Saskia

Saskia (52) heeft Primaire Tumor Onbekend (PTO) en daardoor een heel slechte prognose. Maar tot nu toe past ze niet in de gemiddelde statistieken. “En zo lang ik er nog ben, kan ik er maar beter van genieten.”

Tekst: redactie kanker.nl, december 2022

Je hebt PTO. Wat is dat?

“Het betekent dat ik uitgezaaide kanker heb, maar dat ze niet weten waar de kanker begonnen is. PTO staat voor Primaire Tumor Onbekend. Ik weet sinds het voorjaar van 2021 dat ik kanker heb. Dat ik er nog ben, is nogal bijzonder. Toen ik de diagnose kreeg, was de verwachting dat ik hooguit een jaar zou hebben.”

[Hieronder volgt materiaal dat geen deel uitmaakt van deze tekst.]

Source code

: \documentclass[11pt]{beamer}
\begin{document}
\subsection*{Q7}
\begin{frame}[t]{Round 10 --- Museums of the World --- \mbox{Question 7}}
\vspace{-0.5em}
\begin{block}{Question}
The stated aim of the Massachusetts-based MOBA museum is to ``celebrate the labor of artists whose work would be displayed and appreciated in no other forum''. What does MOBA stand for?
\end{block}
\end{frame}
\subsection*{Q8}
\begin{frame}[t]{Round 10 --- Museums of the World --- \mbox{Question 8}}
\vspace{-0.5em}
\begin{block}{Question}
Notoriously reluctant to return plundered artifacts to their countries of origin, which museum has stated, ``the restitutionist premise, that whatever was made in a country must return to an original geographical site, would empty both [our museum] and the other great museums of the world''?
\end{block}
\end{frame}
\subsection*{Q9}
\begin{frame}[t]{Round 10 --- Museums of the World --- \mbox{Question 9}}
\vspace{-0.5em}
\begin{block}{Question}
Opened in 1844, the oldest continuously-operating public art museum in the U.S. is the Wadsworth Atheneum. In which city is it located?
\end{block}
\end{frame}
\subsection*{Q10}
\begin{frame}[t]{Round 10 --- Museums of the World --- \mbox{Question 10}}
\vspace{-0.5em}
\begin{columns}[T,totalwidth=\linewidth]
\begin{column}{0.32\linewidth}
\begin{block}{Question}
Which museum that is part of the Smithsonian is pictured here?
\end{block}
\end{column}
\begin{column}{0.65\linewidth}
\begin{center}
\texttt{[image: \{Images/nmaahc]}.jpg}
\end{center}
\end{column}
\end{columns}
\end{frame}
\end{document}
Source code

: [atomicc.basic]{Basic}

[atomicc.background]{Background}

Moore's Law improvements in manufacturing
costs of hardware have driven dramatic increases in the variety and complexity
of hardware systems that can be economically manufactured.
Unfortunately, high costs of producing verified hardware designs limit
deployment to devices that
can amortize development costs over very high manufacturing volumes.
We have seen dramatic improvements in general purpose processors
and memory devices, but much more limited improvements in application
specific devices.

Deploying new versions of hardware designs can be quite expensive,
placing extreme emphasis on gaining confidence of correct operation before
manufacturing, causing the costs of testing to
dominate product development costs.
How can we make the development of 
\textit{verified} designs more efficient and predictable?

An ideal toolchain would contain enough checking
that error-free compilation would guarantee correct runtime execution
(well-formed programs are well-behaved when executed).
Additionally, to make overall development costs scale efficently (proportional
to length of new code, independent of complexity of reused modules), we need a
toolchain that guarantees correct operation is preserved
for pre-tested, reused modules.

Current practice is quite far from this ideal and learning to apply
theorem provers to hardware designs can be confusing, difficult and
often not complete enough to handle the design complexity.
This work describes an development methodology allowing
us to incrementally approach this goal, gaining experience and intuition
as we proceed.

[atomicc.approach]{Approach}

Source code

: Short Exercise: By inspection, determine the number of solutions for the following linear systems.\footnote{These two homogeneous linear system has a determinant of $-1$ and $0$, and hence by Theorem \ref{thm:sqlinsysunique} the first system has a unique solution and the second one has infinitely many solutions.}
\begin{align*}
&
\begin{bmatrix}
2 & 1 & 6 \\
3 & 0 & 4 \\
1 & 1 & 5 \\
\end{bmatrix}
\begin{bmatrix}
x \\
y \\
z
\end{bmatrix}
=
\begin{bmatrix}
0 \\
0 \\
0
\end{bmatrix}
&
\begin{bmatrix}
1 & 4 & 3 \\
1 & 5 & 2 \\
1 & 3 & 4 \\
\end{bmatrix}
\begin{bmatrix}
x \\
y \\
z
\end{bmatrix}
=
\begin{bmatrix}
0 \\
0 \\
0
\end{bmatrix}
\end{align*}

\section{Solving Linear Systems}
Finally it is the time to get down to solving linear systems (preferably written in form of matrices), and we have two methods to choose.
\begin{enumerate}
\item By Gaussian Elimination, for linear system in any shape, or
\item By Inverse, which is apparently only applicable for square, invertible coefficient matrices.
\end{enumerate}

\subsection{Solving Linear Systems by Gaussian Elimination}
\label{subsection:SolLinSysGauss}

‘Er is geen standaard draaiboek voor PTO.’
 

Heb je wel behandelingen gehad, sinds de diagnose?

“Ik heb chemokuren en immunotherapie gehad, en mijn DNA is onderzocht. Ik reageerde goed op de chemo, maar de immunotherapie deed niks. Bij PTO is de prognose slecht en het komt niet vaak voor. Daarom is er geen standaard draaiboek voor.

Aan de andere kant maakt die zeldzaamheid ook dat artsen er zeer geïnteresseerd in zijn. Er lopen onderzoeken waaraan ik mee kon doen. Daar heb ik voordeel van gehad. Van het DNA-onderzoek, bijvoorbeeld. In mijn DNA vonden ze twee afwijkingen. Daardoor denken de artsen dat de primaire tumor bij mij uit de galwegen komt. Circumstantial evidence, noemen ze dat. En daardoor kunnen ze gerichter behandelen. Ik slik nu doelgerichte chemopillen.”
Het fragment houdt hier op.